This article explains what ERC-8004 is, how it fits into the evolution of AI in blockchain, and why it may become a key standard for decentralized agent coordination. Additionally, it addresses the risks and how they are tied to understanding the system’s design, function, and practical limits.

What Is ERC-8004 and Why It Matters

ERC-8004 creates a shared trust standard for autonomous agents on Ethereum. It offers a public way for AI agents to identify themselves, build reputation and prove completed tasks using the blockchain via three on-chain registries, explained further in this article. 

ERC-8004 replaces platform-level identity and validation logic with shared on-chain registries, allowing agents to authenticate and verify actions without relying on centralized services.

Current AI systems often depend on private APIs or third-party services to authenticate actions or users. ERC-8004 replaces that setup with on-chain tools that allow agents to interact securely and independently. 

The system supports portable, verifiable and decentralized machine coordination. 

By using ERC-8004, developers can create AI agents that operate across apps and ecosystems. Ethereum becomes the trust layer, not the bottleneck. 

With mainnet deployment imminent (according to the Ethereum Foundation), this shift may reshape how agents collaborate, automate services, and deliver results in decentralized environments.

How ERC-8004 Works: The Three Core Registries

ERC-8004 relies on three on-chain registries that give AI agents the structure to act independently while remaining accountable. These are the registries that handle identity, reputation, and task validation, mentioned before and detailed in this section.

They are deployed as singleton contracts, meaning each registry is set up only once per chain to reduce resource use. 

These contracts are lightweight to minimize on-chain storage and costs.
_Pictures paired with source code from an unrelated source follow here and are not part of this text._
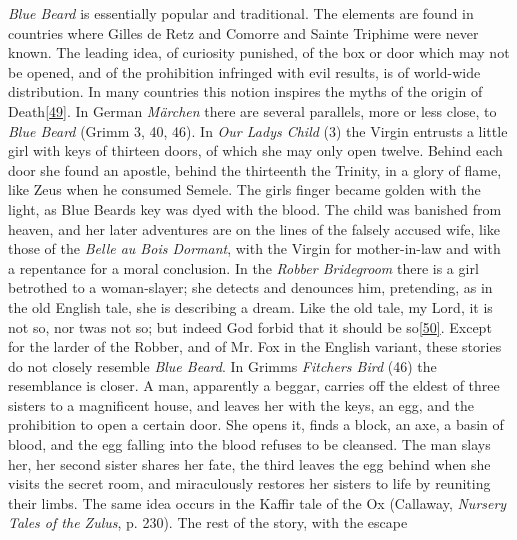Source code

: \documentclass[14pt,a4paper]{memoir}
\begin{document}
\emph{Blue Beard} is essentially popular and traditional. The elements
are found in countries where Gilles de Retz and Comorre and Sainte
Triphime were never known. The leading idea, of curiosity punished, of
the box or door which may not be opened, and of the prohibition
infringed with evil results, is of world-wide distribution. In many
countries this notion inspires the myths of the origin of
Death\protect\hypertarget{4533318093929944247_33931-h-0.htm.xhtmlux5cux23FNanchor_49}{}{}\protect\hyperlink{4533318093929944247_33931-h-0.htm.xhtmlux5cux23Footnote_49}{{[}49{]}}.
In German \emph{Märchen} there are several parallels, more or less
close, to \emph{Blue Beard} (Grimm 3, 40, 46). In \emph{Our
Lady\textquotesingle s Child} (3) the Virgin entrusts a little girl with
keys of thirteen doors, of which she may only open twelve. Behind each
door she found an apostle, behind the thirteenth the Trinity, in a glory
of flame, like Zeus when he consumed Semele. The girl\textquotesingle s
finger became golden with the light, as Blue Beard\textquotesingle s key
was dyed with the blood. The child was banished from heaven, and her
later adventures are on the lines of the falsely accused wife, like
those of the \emph{Belle au Bois Dormant}, with the Virgin for
mother-in-law and with a repentance for a moral conclusion. In the
\emph{Robber Bridegroom} there is a girl betrothed to a woman-slayer;
she detects and denounces him, pretending, as in the old English tale,
she is describing a dream. \textquotesingle Like the old tale, my Lord,
it is not so, nor \textquotesingle twas not so; but indeed God forbid
that it should be
so\protect\hypertarget{4533318093929944247_33931-h-0.htm.xhtmlux5cux23FNanchor_50}{}{}\protect\hyperlink{4533318093929944247_33931-h-0.htm.xhtmlux5cux23Footnote_50}{{[}50{]}}.\textquotesingle{}
Except for the \textquotesingle larder\textquotesingle{} of the Robber,
and of Mr. Fox in the English variant, these stories do not closely
resemble \emph{Blue Beard}. In Grimm\textquotesingle s
\emph{Fitcher\textquotesingle s Bird} (46) the resemblance is closer. A
man, apparently a beggar, carries off the eldest of three sisters to a
magnificent house, and leaves her with the keys, an egg, and the
prohibition to open a certain door. She opens it, finds a block, an axe,
a basin of blood, and the egg falling into the blood refuses to be
cleansed. The man slays her, her second sister shares her fate, the
third leaves the egg behind when she visits the secret room, and
miraculously restores her sisters to life by reuniting their limbs. The
same idea occurs in the Kaffir tale of the Ox (Callaway, \emph{Nursery
Tales of the Zulus}, p. 230). The rest of the story, with the escape
\end{document}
Instead of holding all agent data directly, they link to off-chain files using Uniform Resource Identifiers (URIs) or InterPlanetary File System (IPFS) hashes. This allows agents to publish detailed information without bloating the blockchain.

Identity Registry

This registry provides a digital identity for each AI agent. It issues a non-fungible token (NFT) under the ERC-721 standard, which acts as the agent’s on-chain identifier. It has the following characteristics:

  • Metadata structure: The NFT links to an off-chain file containing details such as the agent’s name, capabilities, endpoint addresses, payment information, and references.
  • Interoperability: It supports Machine Coordination Protocol (MCP) endpoints and agent cards, helping agents communicate across ecosystems.
  • Ownership control: The identity can be transferred or delegated, which makes it flexible, censorship-resistant, and portable.
  • Cross-platform compatibility: Built using existing NFT tools, the identity works across different Ethereum-based networks.

This registry ensures agents have a consistent and verifiable presence, which is essential before any interaction can occur.

Reputation Registry

This registry records how each agent has performed in past interactions.
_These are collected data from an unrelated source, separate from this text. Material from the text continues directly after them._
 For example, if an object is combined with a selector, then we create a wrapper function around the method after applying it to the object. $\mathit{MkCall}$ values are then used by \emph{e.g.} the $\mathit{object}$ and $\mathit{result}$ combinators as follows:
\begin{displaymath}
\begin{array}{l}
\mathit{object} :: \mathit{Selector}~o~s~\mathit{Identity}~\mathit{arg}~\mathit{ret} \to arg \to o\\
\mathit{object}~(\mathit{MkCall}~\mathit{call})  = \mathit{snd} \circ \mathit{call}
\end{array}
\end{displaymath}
It helps other agents or users assess whether an agent can be trusted. It allows the following:

  • Feedback entries: Reputation is submitted as signed entries that include scores, tags, comments, and optional payment proofs.
  • Spam protection: Agents must prove authorization through cryptographic methods like Ethereum Improvement Proposal 191 (EIP-191) or  Ethereum Request for Comments 1271 (ERC-1271), helping prevent fake reviews or Sybil attacks.
  • Filtering and analysis: On-chain filters allow basic searches by tag or reviewer. Complex analytics and rankings are handled off-chain through indexing tools like subgraphs, which index and structure registry data for faster querying.
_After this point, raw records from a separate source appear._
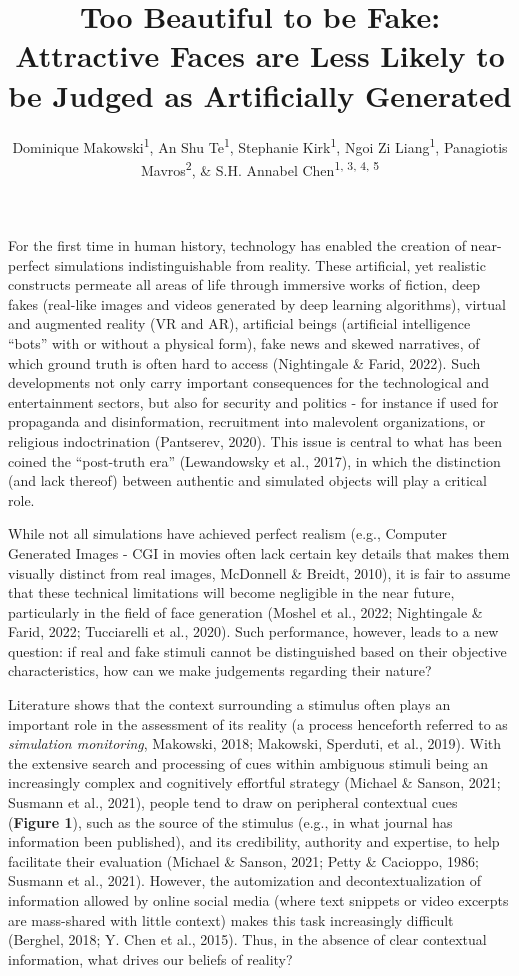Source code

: \documentclass[
  man,floatsintext]{apa6}
\title{\textbf{Too Beautiful to be Fake: Attractive Faces are Less Likely to be Judged as Artificially Generated}}
\author{Dominique Makowski\textsuperscript{1}, An Shu Te\textsuperscript{1}, Stephanie Kirk\textsuperscript{1}, Ngoi Zi Liang\textsuperscript{1}, Panagiotis Mavros\textsuperscript{2}, \& S.H. Annabel Chen\textsuperscript{1, 3, 4, 5}}
\date{}
\affiliation{\vspace{0.5cm}\textsuperscript{1} School of Social Sciences, Nanyang Technological University, Singapore\\\textsuperscript{2} LKC Medicine, Nanyang Technological University, Singapore\\\textsuperscript{3} National Institute of Education, Singapore\\\textsuperscript{4} Centre for Research and Development in Learning, Nanyang Technological University, Singapore}
\begin{document}
\maketitle

For the first time in human history, technology has enabled the creation of near-perfect simulations indistinguishable from reality. These artificial, yet realistic constructs permeate all areas of life through immersive works of fiction, deep fakes (real-like images and videos generated by deep learning algorithms), virtual and augmented reality (VR and AR), artificial beings (artificial intelligence ``bots'' with or without a physical form), fake news and skewed narratives, of which ground truth is often hard to access (Nightingale \& Farid, 2022). Such developments not only carry important consequences for the technological and entertainment sectors, but also for security and politics - for instance if used for propaganda and disinformation, recruitment into malevolent organizations, or religious indoctrination (Pantserev, 2020). This issue is central to what has been coined the ``post-truth era'' (Lewandowsky et al., 2017), in which the distinction (and lack thereof) between authentic and simulated objects will play a critical role.

While not all simulations have achieved perfect realism (e.g., Computer Generated Images - CGI in movies often lack certain key details that makes them visually distinct from real images, McDonnell \& Breidt, 2010), it is fair to assume that these technical limitations will become negligible in the near future, particularly in the field of face generation (Moshel et al., 2022; Nightingale \& Farid, 2022; Tucciarelli et al., 2020). Such performance, however, leads to a new question: if real and fake stimuli cannot be distinguished based on their objective characteristics, how can we make judgements regarding their nature?

Literature shows that the context surrounding a stimulus often plays an important role in the assessment of its reality (a process henceforth referred to as \emph{simulation monitoring}, Makowski, 2018; Makowski, Sperduti, et al., 2019). With the extensive search and processing of cues within ambiguous stimuli being an increasingly complex and cognitively effortful strategy (Michael \& Sanson, 2021; Susmann et al., 2021), people tend to draw on peripheral contextual cues (\textbf{Figure 1}), such as the source of the stimulus (e.g., in what journal has information been published), and its credibility, authority and expertise, to help facilitate their evaluation (Michael \& Sanson, 2021; Petty \& Cacioppo, 1986; Susmann et al., 2021). However, the automization and decontextualization of information allowed by online social media (where text snippets or video excerpts are mass-shared with little context) makes this task increasingly difficult (Berghel, 2018; Y. Chen et al., 2015). Thus, in the absence of clear contextual information, what drives our beliefs of reality?
\end{document}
By linking all feedback directly to an agent’s identity, this registry allows others to check credibility before starting any task.

Validation Registry

This registry confirms whether agents completed tasks as promised. It helps ensure accuracy, especially in high-stakes use cases. Validation registry aims to provide:

  • Validation flow: Agents request validation, and third-party validators respond with proof of execution. Validators may include other agents or decentralized services.
  • Verification methods: Supported proofs include stake-secured re-execution, zkML,  and TEE attestations.
  • Context awareness: Each result is tied to the agent’s identity, making it easy to track the outcome back to the source.
  • Flexible design: Developers can choose different mechanisms based on task complexity. Low-risk tasks may only need reputation checks, while high-risk cases can use cryptographic or hardware-backed proofs.

The registry allows verification without needing human oversight, making it a key part of full agent autonomy.

Together, these three registries form the core of ERC-8004’s trust framework. They give agents the tools to operate transparently, interact freely, and maintain accountability on public infrastructure. 

The standard supports Ethereum’s vision of an open agent economy and works alongside protocols like Agent-to-Agent (A2A) for communication and x402, an open payments protocol developed by Coinbase.

The standard aligns with Ethereum’s broader infrastructure goals, but the flexibility it offers also shifts key responsibilities to developers and protocol designers.

With vs. Without ERC-8004: How Agent Coordination Changes

Before ERC-8004, developers had no unified standard for trust, identity, or validation among autonomous agents. 

Each system relied on isolated logic, private APIs, or custom contracts. This table highlights how ERC-8004 changes agent workflows across coordination, security, and scale.

Workflow Element Without ERC-8004 With ERC-8004
Identity registration Manual, off-chain On-chain via ERC-721
Discoverability Hard-coded or centralized Registry-based, searchable
Reputation tracking App-specific or hidden Public, linked to identity
Validation proof Custom or not enforced zkML, TEE, or staked re-checks
Cross-platform use Not portable Chain-agnostic and delegatable
Trust model Depends on API providers Based on public infrastructure

ERC-8004 is defined by what it enables and what it exposes. Understanding its risks is inseparable from grasping its core capabilities. Both are part of learning how the system works and where boundaries must be set.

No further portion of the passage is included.